On m'a traité de méprisant, d'ignare, ou encore de faire le jeu de la division. Ces critiques émanaient essentiellement de bretonnants, car qu'on se le dise, je pense que les non-bretons et non-patoisants s'en branlent de cet enjeu.
Il se trouve que le breton est largement favorisé, y compris en territoire gallo où ce dernier peine à exister. D'ailleurs, le Conseil culturel breton notait le lui-même en 2015.
D'où tous les panneaux bretons à Fougères vs. un seul en gallo (à l'entrée de la ville vers McDo)
Et encore, ce panneau est récent et y'en aura peut-être de nouveaux avec le temps. Je fais pas le tour de la ville pour faire mon recensement, mais j'ai l'impression que ça bouge un peu de ce côté.
Comme le note Diaz dans une thèse sur le sujet, il existe "une forte asymétrie nettement en faveur des Bas-Bretons et du breton, tandis que les Hauts-Bretons et le gallo sont souvent ignorés, voire font l’objet d’un franc mépris."
Ainsi, la quasi exclusivité des programmes télés en langue reg. sont en breton. Le conseil culturel de Bretagne notait en 2015 "[qu']il n'existait pas de programme télévisuel régulier en gallo". Il note dans son rapport que la télé publique n'en a jamais proposé.
La seule émission en gallo a été diffusée sur Armor TV, une chaine locale. Une seule radio associative en diffuse, et c'est la seule à être soutenue par des fonds publics (Plum'TV).
Comme le note encore Diaz, "le gallo fait l’objet d’une faible mobilisation et ses locuteurs obtiennent peu de moyens susceptibles d’aider à inverser le mouvement de déclin."

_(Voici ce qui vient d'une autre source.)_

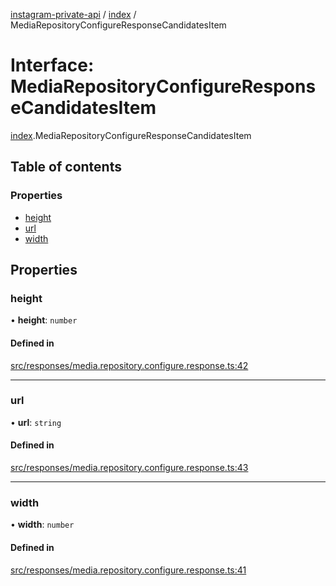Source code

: [instagram-private-api](../../README.md) / [index](../../modules/index.md) / MediaRepositoryConfigureResponseCandidatesItem

# Interface: MediaRepositoryConfigureResponseCandidatesItem

[index](../../modules/index.md).MediaRepositoryConfigureResponseCandidatesItem

## Table of contents

### Properties

- [height](MediaRepositoryConfigureResponseCandidatesItem.md#height)
- [url](MediaRepositoryConfigureResponseCandidatesItem.md#url)
- [width](MediaRepositoryConfigureResponseCandidatesItem.md#width)

## Properties

### height

• **height**: `number`

#### Defined in

[src/responses/media.repository.configure.response.ts:42](https://github.com/Nerixyz/instagram-private-api/blob/0e0721c/src/responses/media.repository.configure.response.ts#L42)

___

### url

• **url**: `string`

#### Defined in

[src/responses/media.repository.configure.response.ts:43](https://github.com/Nerixyz/instagram-private-api/blob/0e0721c/src/responses/media.repository.configure.response.ts#L43)

___

### width

• **width**: `number`

#### Defined in

[src/responses/media.repository.configure.response.ts:41](https://github.com/Nerixyz/instagram-private-api/blob/0e0721c/src/responses/media.repository.configure.response.ts#L41)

On note aussi dans sa thèse qu'il y a "une survalorisation de la Basse-Bretagne dans les discours sur l’identité bretonne face à une Haute-Bretagne fréquemment occultée. "
Et c'est un fait que l'on constate partout en Haute-Bretagne, et ce n'est pas être méprisant ni insultant que de le rappeler. Oui, les frontières linguistiques bougent, oui la frontière a historiquement reculé notamment au moyen-âge.

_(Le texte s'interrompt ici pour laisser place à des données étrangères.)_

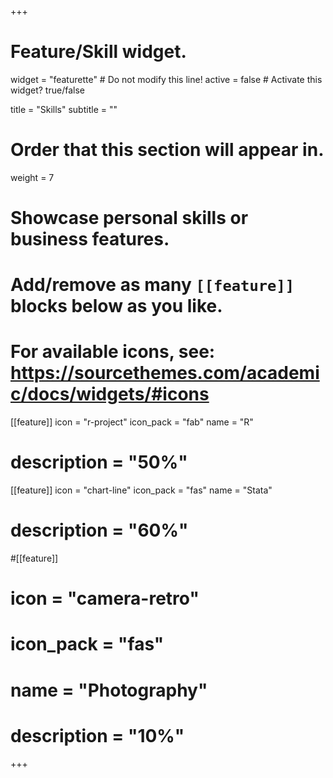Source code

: +++
# Feature/Skill widget.
widget = "featurette"  # Do not modify this line!
active = false  # Activate this widget? true/false

title = "Skills"
subtitle = ""

# Order that this section will appear in.
weight = 7

# Showcase personal skills or business features.
# 
# Add/remove as many `[[feature]]` blocks below as you like.
# 
# For available icons, see: https://sourcethemes.com/academic/docs/widgets/#icons

[[feature]]
  icon = "r-project"
  icon_pack = "fab"
  name = "R"
#  description = "50%"
  
[[feature]]
  icon = "chart-line"
  icon_pack = "fas"
  name = "Stata"
# description = "60%"  
  
#[[feature]]
#  icon = "camera-retro"
# icon_pack = "fas"
#  name = "Photography"
#  description = "10%"

+++
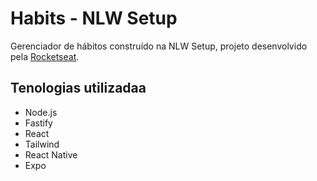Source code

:# Habits - NLW Setup

Gerenciador de hábitos construído na NLW Setup, projeto desenvolvido pela [Rocketseat](https://www.rocketseat.com.br/).

## Tenologias utilizadaa

- Node.js
- Fastify
- React
- Tailwind
- React Native
- Expo
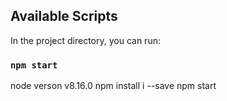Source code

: ## Available Scripts

In the project directory, you can run:

### `npm start`

node verson v8.16.0
npm install i --save
npm start
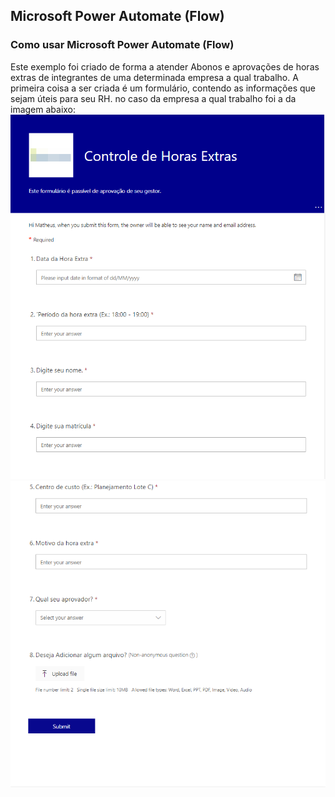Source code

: ## Microsoft Power Automate (Flow)
### Como usar Microsoft Power Automate (Flow)
Este exemplo foi criado de forma a atender Abonos e aprovações de horas extras de integrantes de uma determinada empresa a qual trabalho.
A primeira coisa a ser criada é um formulário, contendo as informações que sejam úteis para seu RH. no caso da empresa a qual trabalho foi a da imagem abaixo:
![](https://github.com/msoaresrocha/Microsoft-Power-Automate-Flow-/blob/main/MD/2020-12-04%2013_57_44-Microsoft%20Forms.png)
![](https://github.com/msoaresrocha/Microsoft-Power-Automate-Flow-/blob/main/MD/2020-12-04%2013_58_02-Microsoft%20Forms.png)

Mais cet argument est utilisé pour défendre la percée bretonne en terre gallo comme il le pourrait pour défendre aujourd'hui n'importe quelle politique linguistique coloniale ou impérialiste. Il l'est à Chypre par les turcs, par exemple, qui sont passés de 20% à 33% en 50 ans.

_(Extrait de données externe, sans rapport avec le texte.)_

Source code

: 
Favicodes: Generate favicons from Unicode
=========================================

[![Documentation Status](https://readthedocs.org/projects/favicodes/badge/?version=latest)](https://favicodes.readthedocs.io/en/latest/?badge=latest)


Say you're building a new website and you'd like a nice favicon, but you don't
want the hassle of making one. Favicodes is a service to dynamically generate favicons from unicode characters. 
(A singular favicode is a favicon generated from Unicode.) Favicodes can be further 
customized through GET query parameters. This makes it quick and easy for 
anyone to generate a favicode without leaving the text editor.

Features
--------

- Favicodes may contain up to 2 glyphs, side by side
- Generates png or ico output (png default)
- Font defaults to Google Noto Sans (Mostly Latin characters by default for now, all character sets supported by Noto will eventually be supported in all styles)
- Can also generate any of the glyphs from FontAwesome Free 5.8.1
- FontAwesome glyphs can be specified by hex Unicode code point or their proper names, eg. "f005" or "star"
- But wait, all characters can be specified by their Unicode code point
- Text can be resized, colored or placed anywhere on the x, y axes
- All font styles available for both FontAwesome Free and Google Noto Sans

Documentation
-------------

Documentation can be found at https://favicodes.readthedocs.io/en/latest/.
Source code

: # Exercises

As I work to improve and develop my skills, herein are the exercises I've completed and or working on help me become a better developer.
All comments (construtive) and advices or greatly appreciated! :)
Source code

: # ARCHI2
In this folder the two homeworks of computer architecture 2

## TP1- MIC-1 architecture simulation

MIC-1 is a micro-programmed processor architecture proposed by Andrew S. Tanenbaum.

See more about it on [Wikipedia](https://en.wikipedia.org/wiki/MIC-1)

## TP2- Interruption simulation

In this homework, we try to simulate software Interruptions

(la frontière fixée a été au désavantage des grecs, et désormais le nord est colonisé par la Turquie qui base ses revendications politiques sur la répartition démographique, c'est l'un des gros points de clivage actuellement à Chypre)
Par ailleurs, je n'ai jamais défendu l'interdiction du breton en pays gallo, loin de là. Je suis pour que le gallo et le breton soient co-officielles à égalité de la région Bretagne. Il me semble néanmoins normal de privilégier la langue historique locale qui est encore parlée.
Diaz encore : "La frontière est source de tensions au sein du mouvement de revitalisation des langues de Bretagne, qu’on la considère obsolète ou que l’on souhaite s’appuyer sur elle pour faire respecter un territoire et revendiquer des droits linguistiques."
En gros, une part des bretonnants s'appuient sur les frontières administratives actuelles comme une aire linguistique potentiellement à (re)conquérir. Cela s'appuie parfois d'ailleurs sur une méconnaissance de l'histoire régionale.
D'où ce que j'ai déjà énoncé : le gallo doit lutter contre le français et le breton bien souvent. C'est un fait sociolinguistiquement constaté, avec une subtilité qui est la faible indépendance vis-à-vis du français.
Le gallo, ce serait du mauvais français de paysan.
La question des panneaux de commune est un enjeu de légitimité, par exemple. Diaz note dans sa thèse qu'il existe "un sentiment d'envahissement" en pays gallo concernant la traduction des noms de commune en breton.
En Basse-Bretagne, cette question ne fait pas l'unanimité.
On trouve quand même des bas-bretons pour défendre les panneaux bretons en pays gallo au motif que le gallo ne s'écrirait pas et que quand même, c'est la Bretagne.
Mais certains bas-bretons dénoncent ces panneaux, au motif que ce serait néocolonial. (Diaz toujours)
Il y a régulièrement des mobilisations gallèses pour des panneaux en gallo en Haute-Bretagne.
On note aussi qu'à l'inverse, personne ne défendrait les panneaux gallo en pays bretonnant. "cette question suscite la colère" note même Diaz.
Elle rapporte également le point de vue des défenseurs du gallo qui ont l'impression que leurs efforts sont contrecarrés par les bretonnants sur cette question.
Le gallo étant quasi absent de l'espace public, il joue gros sur cette question, plus que le breton.
Bref, je sors pas tout ça de mon chapeau. A vrai dire, comment beaucoup, j'ai longtemps ignoré que le gallo était une langue régionale de Bretagne. Pourtant, il y a autant de locuteurs du gallo que du breton aujourd'hui.
Puis, je suis tombé sur des gallésants.
Quand on me dit que je fais le jeu de la division, j'ai quand même envie de rappeler que cette division, c'est surtout le pays gallo qui en pâtit et il ne demande qu'à être intégré dans le processus de défense et de revitalisation.
Les choses s'arrangent avec le temps, mais c'est pas gagné. Je l'ai notamment vu en moyens accordés à la défense de la langue, quand on m'avait approché pour faire une vidéo dessus.
Mais je ne désespère pas.
D'ailleurs, j'ai toujours comme projet de dédier des vidéos au breton et au gallo. Mais je vois bien, dans les budgets et projets proposés, par laquelle des deux langues on devra commencer si ça se fait 😋
Je rajoute ici que : au vu de certaines réponses, j'invite les bretonnants et gallésants à discuter entre eux car ils vivent une idée de leur région somme toute différente. On le voit bien dans les subtweets du thread.